Start of Records for processing
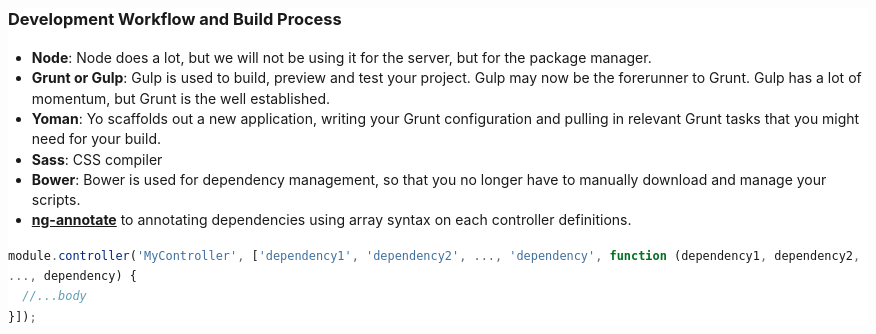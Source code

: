 


### Development Workflow and Build Process

* **Node**:  Node does a lot, but we will not be using it for the server, but for the package manager.
* **Grunt or Gulp**: Gulp is used to build, preview and test your project.  Gulp may now be the forerunner to Grunt.  Gulp has a lot of momentum, but Grunt is the well established.
* **Yoman**: Yo scaffolds out a new application, writing your Grunt configuration and pulling in relevant Grunt tasks that you might need for your build.
* **Sass**: CSS compiler
* **Bower**: Bower is used for dependency management, so that you no longer have to manually download and manage your scripts.
* **[ng-annotate](https://github.com/olov/ng-annotate)** to annotating dependencies using array syntax on each controller definitions.

```JavaScript
module.controller('MyController', ['dependency1', 'dependency2', ..., 'dependency', function (dependency1, dependency2, ..., dependency) {
  //...body
}]);
```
End of Records for processing
- **Your goal**
Output the records verbatim without pictures.

- **Written reply**
Source code

: 


### Development Workflow and Build Process

* **Node**:  Node does a lot, but we will not be using it for the server, but for the package manager.
* **Grunt or Gulp**: Gulp is used to build, preview and test your project.  Gulp may now be the forerunner to Grunt.  Gulp has a lot of momentum, but Grunt is the well established.
* **Yoman**: Yo scaffolds out a new application, writing your Grunt configuration and pulling in relevant Grunt tasks that you might need for your build.
* **Sass**: CSS compiler
* **Bower**: Bower is used for dependency management, so that you no longer have to manually download and manage your scripts.
* **[ng-annotate](https://github.com/olov/ng-annotate)** to annotating dependencies using array syntax on each controller definitions.

```JavaScript
module.controller('MyController', ['dependency1', 'dependency2', ..., 'dependency', function (dependency1, dependency2, ..., dependency) {
  //...body
}]);
```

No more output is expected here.